[Dataset entries]
════
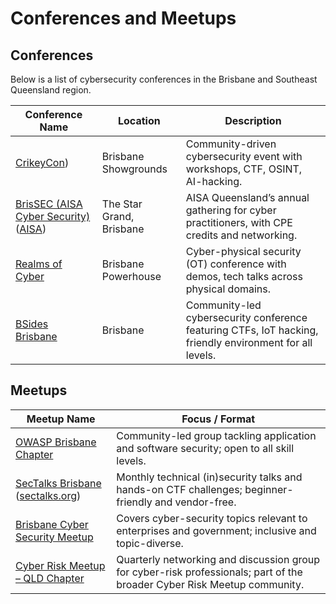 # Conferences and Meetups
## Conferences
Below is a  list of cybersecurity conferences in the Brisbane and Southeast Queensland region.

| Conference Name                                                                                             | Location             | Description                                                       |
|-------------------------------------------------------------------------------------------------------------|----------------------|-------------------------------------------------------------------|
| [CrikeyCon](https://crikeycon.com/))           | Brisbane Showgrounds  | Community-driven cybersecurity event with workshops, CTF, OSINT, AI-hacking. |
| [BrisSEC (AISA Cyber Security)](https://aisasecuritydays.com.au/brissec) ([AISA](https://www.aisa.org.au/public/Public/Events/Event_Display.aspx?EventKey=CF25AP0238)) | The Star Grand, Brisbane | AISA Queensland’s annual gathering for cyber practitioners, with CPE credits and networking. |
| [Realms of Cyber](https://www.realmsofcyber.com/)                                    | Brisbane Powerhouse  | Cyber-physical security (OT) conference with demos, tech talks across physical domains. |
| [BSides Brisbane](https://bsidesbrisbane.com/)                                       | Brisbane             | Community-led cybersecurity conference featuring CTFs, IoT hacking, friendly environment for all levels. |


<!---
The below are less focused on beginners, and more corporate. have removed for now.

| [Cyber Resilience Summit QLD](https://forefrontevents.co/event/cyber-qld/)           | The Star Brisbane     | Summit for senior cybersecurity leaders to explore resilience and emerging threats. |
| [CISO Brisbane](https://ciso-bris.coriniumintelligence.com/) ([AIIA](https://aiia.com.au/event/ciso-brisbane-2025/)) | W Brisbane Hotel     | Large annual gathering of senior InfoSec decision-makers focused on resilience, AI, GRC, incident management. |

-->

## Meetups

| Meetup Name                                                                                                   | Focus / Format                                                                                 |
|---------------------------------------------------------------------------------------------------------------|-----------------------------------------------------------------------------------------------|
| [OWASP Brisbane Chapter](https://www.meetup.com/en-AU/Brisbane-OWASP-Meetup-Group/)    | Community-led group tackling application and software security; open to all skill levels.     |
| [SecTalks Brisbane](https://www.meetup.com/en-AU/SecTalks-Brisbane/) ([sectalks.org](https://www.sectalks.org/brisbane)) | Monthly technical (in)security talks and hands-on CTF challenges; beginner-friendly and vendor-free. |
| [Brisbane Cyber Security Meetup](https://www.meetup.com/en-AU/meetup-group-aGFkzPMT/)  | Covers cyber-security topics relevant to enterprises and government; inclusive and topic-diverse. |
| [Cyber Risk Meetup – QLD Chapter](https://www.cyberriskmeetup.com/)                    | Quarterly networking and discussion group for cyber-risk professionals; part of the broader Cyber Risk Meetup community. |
════
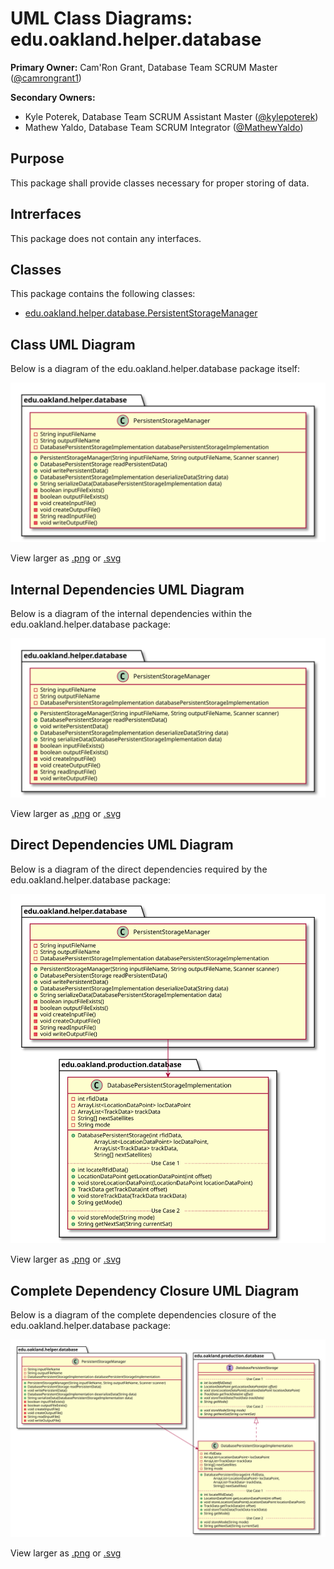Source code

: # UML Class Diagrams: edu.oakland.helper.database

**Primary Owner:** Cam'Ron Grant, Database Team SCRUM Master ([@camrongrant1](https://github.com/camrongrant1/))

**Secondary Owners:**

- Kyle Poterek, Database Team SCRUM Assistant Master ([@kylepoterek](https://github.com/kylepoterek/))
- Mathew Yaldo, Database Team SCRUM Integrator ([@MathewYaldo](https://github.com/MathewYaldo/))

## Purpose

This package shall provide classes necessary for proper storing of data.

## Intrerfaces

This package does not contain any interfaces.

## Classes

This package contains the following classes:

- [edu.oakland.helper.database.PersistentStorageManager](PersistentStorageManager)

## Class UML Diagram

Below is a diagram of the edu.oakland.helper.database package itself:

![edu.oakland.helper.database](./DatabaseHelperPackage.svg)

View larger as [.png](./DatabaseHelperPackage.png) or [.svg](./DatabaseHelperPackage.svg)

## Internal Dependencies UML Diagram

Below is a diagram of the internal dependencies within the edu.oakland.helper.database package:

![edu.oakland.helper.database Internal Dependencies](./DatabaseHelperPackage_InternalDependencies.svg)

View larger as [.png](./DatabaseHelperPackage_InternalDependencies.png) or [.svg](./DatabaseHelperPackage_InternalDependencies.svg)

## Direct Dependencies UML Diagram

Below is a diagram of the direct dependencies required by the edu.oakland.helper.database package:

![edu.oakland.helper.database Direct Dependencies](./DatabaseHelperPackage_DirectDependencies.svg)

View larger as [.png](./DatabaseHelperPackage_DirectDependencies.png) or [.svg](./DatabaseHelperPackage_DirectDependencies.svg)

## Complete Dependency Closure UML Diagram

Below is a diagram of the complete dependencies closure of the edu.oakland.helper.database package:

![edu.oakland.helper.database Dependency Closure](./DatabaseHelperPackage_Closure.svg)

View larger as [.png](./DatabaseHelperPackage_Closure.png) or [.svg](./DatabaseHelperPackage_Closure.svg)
════
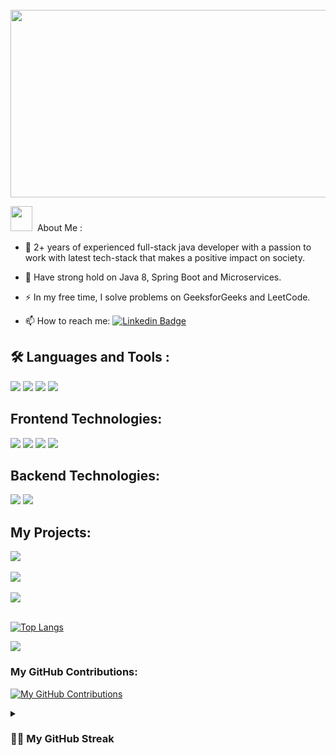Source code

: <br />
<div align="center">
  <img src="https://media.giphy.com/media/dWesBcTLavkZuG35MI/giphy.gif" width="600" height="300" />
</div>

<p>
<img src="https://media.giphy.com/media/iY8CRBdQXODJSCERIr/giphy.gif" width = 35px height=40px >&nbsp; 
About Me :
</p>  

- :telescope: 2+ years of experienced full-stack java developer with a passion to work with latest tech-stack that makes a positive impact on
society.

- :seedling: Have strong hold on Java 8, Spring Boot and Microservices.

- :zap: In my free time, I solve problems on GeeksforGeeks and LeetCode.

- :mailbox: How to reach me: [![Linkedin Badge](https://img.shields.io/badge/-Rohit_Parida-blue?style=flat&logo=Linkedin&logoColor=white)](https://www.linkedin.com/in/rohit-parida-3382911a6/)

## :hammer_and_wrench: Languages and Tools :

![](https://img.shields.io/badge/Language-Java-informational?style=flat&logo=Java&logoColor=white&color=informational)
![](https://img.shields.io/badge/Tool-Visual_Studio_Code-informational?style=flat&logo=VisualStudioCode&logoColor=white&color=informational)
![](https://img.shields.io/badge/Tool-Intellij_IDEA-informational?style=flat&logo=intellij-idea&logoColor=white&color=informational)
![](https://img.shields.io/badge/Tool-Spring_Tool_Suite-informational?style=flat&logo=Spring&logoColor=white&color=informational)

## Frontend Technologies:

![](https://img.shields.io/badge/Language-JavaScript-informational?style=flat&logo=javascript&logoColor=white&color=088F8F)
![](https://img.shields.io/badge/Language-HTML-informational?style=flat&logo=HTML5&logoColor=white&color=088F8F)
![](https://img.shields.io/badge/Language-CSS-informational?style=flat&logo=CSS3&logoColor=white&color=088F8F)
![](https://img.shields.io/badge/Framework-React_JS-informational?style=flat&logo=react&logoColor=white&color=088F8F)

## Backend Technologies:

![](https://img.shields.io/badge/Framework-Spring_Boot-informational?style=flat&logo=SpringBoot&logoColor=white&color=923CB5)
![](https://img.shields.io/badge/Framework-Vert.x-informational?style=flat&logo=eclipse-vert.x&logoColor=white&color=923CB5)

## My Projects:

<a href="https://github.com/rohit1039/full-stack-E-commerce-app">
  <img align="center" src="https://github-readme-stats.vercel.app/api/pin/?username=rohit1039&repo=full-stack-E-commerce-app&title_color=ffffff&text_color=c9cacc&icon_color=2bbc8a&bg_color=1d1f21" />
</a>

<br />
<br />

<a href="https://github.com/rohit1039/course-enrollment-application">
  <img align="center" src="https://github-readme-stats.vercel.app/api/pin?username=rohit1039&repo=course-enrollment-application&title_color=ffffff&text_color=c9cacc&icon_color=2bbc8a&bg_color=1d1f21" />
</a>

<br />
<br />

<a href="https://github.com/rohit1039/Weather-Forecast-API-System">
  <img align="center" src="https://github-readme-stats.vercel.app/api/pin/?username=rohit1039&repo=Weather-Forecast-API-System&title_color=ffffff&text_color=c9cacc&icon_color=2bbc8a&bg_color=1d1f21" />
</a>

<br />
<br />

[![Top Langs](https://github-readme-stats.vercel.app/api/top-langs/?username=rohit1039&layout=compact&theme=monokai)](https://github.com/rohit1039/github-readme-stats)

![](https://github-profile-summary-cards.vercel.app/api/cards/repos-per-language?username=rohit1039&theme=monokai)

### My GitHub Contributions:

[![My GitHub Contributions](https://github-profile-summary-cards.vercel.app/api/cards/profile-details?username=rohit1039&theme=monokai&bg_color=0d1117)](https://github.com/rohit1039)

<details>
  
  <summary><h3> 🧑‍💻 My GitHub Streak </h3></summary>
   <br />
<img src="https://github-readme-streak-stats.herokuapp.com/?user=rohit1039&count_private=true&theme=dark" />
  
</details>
════
_PROBLEM TO WORK ON_. Transcribe each line of the data above, unaltered, from the one where "## Complete Dependency Closure UML Diagram" appears to the one where "View larger as [.png](./DatabaseHelperPackage_Closure.png)" appears, inclusive of both.

_SOLUTION BELOW_.
## Complete Dependency Closure UML Diagram

Below is a diagram of the complete dependencies closure of the edu.oakland.helper.database package:

![edu.oakland.helper.database Dependency Closure](./DatabaseHelperPackage_Closure.svg)

View larger as [.png](./DatabaseHelperPackage_Closure.png) or [.svg](./DatabaseHelperPackage_Closure.svg)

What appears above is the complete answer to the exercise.